When DR is enabled, users access LogScale via the global DR hostname (for example logscale.azure-dr.humio.net) rather than the cluster-specific Azure FQDN. The TLS certificate must include both hostnames as Subject Alternative Names (SANs) for HTTPS to work without certificate warnings.

How it works:

The ingress_extra_hostnames variable in main.tf is dynamically constructed when DR is enabled:

terraform
ingress_extra_hostnames = var.dr != "" && var.global_logscale_hostname != "" && var.global_dns_zone_name != "" ? [
  "${var.global_logscale_hostname}.${var.global_dns_zone_name}"
] : []

This value flows through the logscale-kubernetes module to:

  1. Ingress TLS block: Adds the global hostname to the hosts list

  2. cert-manager ingress-shim: Automatically creates a Certificate with all hosts from the ingress TLS section

Certificate creation flow:

Certificate Creation Flow

Resulting certificate SANs:

SAN Source
<prefix>.<region>.cloudapp.azure.com logscale_public_fqdn (cluster-specific)
<global_hostname>.<dns_zone> ingress_extra_hostnames (global DR)

Verification:

shell
# Check certificate includes both hostnames
kubectl get certificate <fqdn> -n logging -o jsonpath='{.spec.dnsNames}'
# Expected: ["<cluster-fqdn>","logscale.azure-dr.humio.net"]

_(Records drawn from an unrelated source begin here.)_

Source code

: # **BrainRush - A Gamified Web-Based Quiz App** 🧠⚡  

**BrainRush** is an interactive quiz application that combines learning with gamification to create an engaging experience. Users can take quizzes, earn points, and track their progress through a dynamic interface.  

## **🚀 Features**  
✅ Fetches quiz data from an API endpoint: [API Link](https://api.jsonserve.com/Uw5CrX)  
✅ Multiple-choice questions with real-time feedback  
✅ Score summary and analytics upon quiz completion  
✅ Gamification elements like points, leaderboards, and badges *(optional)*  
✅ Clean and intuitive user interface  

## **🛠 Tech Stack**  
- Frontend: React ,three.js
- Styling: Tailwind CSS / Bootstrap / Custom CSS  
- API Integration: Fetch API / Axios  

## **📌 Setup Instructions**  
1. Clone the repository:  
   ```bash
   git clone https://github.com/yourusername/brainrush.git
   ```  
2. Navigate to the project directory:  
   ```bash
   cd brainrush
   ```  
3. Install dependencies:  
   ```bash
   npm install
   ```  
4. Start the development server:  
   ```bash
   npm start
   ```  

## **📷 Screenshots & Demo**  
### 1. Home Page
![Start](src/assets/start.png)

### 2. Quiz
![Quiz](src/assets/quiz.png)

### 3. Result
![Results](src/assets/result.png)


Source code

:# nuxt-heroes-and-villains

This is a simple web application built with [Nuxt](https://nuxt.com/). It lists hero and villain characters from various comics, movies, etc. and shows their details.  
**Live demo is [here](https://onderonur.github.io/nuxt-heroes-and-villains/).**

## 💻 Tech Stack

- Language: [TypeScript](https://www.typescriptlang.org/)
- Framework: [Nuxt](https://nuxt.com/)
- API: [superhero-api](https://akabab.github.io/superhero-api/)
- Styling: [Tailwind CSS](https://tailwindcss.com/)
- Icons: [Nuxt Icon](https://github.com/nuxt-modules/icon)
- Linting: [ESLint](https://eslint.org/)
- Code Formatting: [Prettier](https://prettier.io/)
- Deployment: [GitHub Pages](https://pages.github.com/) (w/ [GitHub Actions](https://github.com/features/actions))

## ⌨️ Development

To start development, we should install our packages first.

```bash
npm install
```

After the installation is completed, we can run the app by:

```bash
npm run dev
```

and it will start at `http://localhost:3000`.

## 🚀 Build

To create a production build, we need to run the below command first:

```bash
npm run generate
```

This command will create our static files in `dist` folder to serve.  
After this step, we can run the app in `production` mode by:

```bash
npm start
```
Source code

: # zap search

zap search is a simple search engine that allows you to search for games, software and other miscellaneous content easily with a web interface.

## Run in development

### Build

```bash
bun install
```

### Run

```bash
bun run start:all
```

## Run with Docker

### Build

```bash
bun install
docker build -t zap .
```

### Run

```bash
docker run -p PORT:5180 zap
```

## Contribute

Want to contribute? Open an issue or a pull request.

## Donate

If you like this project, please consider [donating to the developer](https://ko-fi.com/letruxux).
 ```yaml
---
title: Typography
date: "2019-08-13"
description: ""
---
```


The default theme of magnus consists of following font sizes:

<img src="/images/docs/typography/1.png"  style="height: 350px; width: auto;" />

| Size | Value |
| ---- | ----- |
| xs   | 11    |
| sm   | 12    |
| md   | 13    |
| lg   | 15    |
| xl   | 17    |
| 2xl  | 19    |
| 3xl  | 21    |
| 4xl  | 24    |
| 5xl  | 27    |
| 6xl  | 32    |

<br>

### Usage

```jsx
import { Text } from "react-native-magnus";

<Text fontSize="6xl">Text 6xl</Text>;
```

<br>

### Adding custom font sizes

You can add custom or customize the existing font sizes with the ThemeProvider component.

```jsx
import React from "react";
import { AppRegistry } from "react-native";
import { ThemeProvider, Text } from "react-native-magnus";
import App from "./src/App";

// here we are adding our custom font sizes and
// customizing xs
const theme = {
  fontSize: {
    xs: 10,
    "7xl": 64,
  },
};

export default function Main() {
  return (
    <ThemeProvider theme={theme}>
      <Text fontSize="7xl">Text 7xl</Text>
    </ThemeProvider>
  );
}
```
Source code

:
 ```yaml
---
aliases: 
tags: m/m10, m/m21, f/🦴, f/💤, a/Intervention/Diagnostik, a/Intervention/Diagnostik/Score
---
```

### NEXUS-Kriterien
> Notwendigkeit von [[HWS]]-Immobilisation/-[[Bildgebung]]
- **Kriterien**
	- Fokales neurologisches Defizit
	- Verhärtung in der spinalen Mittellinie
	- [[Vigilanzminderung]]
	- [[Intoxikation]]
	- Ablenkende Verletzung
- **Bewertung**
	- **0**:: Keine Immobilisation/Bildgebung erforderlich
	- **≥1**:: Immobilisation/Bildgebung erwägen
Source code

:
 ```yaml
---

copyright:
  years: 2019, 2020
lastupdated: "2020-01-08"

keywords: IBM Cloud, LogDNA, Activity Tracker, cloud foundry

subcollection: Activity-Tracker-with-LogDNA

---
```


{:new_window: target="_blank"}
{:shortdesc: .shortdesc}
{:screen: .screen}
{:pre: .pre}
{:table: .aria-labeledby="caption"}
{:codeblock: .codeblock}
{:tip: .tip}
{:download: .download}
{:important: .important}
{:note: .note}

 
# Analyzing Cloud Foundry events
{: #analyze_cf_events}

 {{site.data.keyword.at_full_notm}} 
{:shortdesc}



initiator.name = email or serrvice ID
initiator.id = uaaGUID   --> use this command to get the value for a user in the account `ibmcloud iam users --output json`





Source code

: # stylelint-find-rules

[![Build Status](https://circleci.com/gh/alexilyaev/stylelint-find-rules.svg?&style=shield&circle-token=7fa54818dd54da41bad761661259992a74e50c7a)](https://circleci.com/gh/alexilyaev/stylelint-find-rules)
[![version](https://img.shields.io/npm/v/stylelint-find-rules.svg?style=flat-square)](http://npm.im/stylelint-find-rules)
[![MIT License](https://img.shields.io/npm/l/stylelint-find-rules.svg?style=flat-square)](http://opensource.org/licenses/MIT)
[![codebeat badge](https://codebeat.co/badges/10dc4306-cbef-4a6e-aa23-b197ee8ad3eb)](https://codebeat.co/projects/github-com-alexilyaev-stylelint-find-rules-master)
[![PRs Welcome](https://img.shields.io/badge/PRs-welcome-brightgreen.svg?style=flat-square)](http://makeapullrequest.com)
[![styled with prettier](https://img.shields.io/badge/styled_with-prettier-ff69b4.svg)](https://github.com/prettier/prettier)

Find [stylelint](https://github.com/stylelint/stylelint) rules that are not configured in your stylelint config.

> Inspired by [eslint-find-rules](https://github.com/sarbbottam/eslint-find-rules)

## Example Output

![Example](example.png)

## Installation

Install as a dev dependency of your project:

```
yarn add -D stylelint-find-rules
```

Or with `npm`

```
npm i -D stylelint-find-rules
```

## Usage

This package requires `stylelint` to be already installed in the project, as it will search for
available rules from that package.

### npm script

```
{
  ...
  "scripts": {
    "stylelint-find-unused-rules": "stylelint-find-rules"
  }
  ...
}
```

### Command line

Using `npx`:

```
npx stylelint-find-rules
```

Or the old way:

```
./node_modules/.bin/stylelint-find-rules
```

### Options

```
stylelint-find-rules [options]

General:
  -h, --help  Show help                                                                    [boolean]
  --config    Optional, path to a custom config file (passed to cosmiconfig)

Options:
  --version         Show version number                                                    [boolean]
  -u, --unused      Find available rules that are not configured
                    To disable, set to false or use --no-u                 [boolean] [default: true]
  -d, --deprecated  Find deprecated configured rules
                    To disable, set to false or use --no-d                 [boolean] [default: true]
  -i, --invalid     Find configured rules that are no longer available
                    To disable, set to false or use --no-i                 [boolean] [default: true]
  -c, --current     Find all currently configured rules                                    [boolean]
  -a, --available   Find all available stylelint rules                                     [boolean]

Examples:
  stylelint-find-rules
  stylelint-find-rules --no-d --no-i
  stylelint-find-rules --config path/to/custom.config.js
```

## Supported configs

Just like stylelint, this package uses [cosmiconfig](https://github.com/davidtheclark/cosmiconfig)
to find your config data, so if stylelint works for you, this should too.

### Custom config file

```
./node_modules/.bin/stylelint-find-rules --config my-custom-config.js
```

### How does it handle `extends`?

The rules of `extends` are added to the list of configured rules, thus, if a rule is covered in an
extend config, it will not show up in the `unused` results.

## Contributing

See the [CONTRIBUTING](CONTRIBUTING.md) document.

# Verify certificate is valid
kubectl get certificate <fqdn> -n logging -o jsonpath='{.status.conditions[?(@.type=="Ready")].status}'
# Expected: True

# Test HTTPS on global hostname
curl -s -o /dev/null -w "%{http_code}" "https://<global_hostname>.<dns_zone>/api/v1/status"
# Expected: 200

Note

No changes to logscale-kubernetes are required. The existing ingress_extra_hostnames variable and cert-manager's ingress-shim feature handle this automatically.